Congressional Republicans are falling under the spell of an unorthodox group of financial experts who dispute the views of their peers and say that the U.S. could default briefly on debt payments without major, lasting consequences to the U.S. economy and international markets.

The most influential of these dissidents is Stanley Druckenmiller, a billionaire former-hedge fund manager who helped George Soros build his fortune. His recent comments to the Wall Street Journal have carried the day with senior Republicans like House Budget Committee Chairman Paul Ryan (WI), House Majority Leader Eric Cantor (VA), and Sen. Pat Toomey (PA), all of whom now say the U.S. could weather three or four days of missed interest payments, as long as the U.S. debt ceiling were quickly lifted, and a credible debt reduction plan signed into law.

Druckenmiller did not immediately respond to a request for comment. But the ascent of his view alarms everyone from industry insiders to Treasury officials to economists, conservative and liberal, to non-partisan analysts who say the consequences of the U.S. missing even a single interest payment to a debt-holder would be catastrophic — even if it was followed immediately by a legislative course correction.

"The U.S. dollar would be among the first casualties. If hot money were to flee what was once its safest haven, the dollar would sink and U.S. interest rates would rise," writes Princeton economist, and former Fed Chairman Alan Blinder, also in the Wall Street Journal. "The latter could lead us back into recession."

It's not that investors would no longer have faith in the U.S. government's technical ability to pay its bills. Nobody doubts that the U.S. can in theory manage its debt for years on the current fiscal trajectory before running into trouble with the markets. The fear is that buyers of U.S. debt would have to consider a new, previously unthinkable risk — that the country's political system is too dysfunctional to set brinksmanship aside and steward the economy responsibly.

Quoth Blinder:

There would also be lasting costs to the U.S. government in the form of higher interest rates. For as long as anyone can remember, the full faith and credit of the United States has been as good as gold — no one has better credit. But if investors start to see default as part of U.S. political gamesmanship, they will demand compensation for this novel risk. How much? Again, no one can know. But even if it's as little as 10-20 basis points on the U.S. government's average borrowing cost, that's an additional $10 billion to $20 billion in interest expenses every year. Seems like an expensive way to score a political point.
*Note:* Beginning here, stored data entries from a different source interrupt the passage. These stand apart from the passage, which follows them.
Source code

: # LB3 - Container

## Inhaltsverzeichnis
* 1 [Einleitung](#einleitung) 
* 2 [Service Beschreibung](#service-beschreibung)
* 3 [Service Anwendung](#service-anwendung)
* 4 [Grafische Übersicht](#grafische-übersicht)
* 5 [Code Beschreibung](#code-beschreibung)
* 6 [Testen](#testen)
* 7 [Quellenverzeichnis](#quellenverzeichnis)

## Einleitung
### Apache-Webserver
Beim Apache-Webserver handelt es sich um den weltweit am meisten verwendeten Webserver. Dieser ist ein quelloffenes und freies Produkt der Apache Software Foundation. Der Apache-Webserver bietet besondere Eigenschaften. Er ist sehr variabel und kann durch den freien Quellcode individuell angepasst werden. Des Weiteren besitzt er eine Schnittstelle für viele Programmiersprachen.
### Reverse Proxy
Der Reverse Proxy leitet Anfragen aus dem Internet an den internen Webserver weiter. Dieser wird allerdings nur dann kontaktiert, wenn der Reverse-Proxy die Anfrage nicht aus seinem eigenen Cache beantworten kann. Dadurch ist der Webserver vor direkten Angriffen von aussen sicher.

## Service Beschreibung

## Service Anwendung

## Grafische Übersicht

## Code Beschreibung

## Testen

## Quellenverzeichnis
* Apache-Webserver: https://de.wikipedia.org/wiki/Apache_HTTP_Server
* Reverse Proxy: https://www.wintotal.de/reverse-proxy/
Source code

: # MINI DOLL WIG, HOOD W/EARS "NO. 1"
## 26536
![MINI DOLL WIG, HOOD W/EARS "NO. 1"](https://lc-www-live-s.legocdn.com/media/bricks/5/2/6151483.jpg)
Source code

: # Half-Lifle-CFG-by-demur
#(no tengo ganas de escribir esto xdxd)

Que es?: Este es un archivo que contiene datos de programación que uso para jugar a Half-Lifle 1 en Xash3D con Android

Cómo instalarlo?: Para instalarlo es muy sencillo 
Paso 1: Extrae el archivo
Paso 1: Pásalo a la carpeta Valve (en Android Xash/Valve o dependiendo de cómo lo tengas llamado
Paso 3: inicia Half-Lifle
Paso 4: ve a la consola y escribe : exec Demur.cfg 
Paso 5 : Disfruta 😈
Here's JPMorgan CEO Jamie Dimon. "Every single company with treasuries, every insurance fund, every — every requirement that — it will start snowballing. Automatic, you don't pay your debt, there will be default by ratings agencies. All short-term financing will disappear. I would have hundreds of work streams working around the world protecting our company for that kind of event," he told PBS.

JPMorgan followed up this comment with an analysis finding that even a brief default, quickly rectified, would likely trigger a run on money market funds, just as in the wake of Lehman Bros' 2008 collapse, that would leave businesses unable to meet their short-term obligations and teetering on the bring of bankruptcy.
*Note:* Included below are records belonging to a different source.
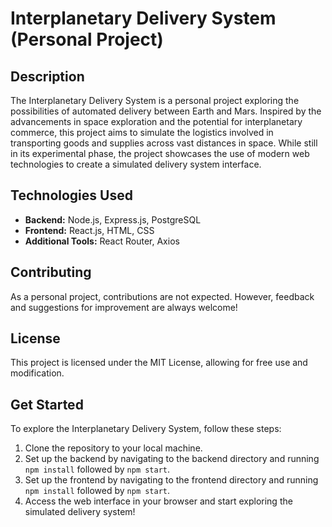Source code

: # Interplanetary Delivery System (Personal Project)

## Description
The Interplanetary Delivery System is a personal project exploring the possibilities of automated delivery between Earth and Mars. Inspired by the advancements in space exploration and the potential for interplanetary commerce, this project aims to simulate the logistics involved in transporting goods and supplies across vast distances in space. While still in its experimental phase, the project showcases the use of modern web technologies to create a simulated delivery system interface.


## Technologies Used
- **Backend:** Node.js, Express.js, PostgreSQL
- **Frontend:** React.js, HTML, CSS
- **Additional Tools:** React Router, Axios

## Contributing
As a personal project, contributions are not expected. However, feedback and suggestions for improvement are always welcome!

## License
This project is licensed under the MIT License, allowing for free use and modification.

## Get Started
To explore the Interplanetary Delivery System, follow these steps:
1. Clone the repository to your local machine.
2. Set up the backend by navigating to the backend directory and running `npm install` followed by `npm start`.
3. Set up the frontend by navigating to the frontend directory and running `npm install` followed by `npm start`.
4. Access the web interface in your browser and start exploring the simulated delivery system!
Ratings agencies would likely ding the country's triple-A credit score. "Downgrade Treasury debt, and pretty much every bank up to and including the Federal Reserve is short capital and their ain't no TARP big enough to bridge that gap," one person who works in the bond markets told TPM.

There are other likely consequences, too. In an April letter to Treasury Secretary Timothy Geithner, the chairman of the Treasury Borrowing Advisory Committee listed all of them. And a February report by the Government Accountability Office found that simply approaching a default moment "could have serious negative consequences for the Treasury market and increase borrowing costs."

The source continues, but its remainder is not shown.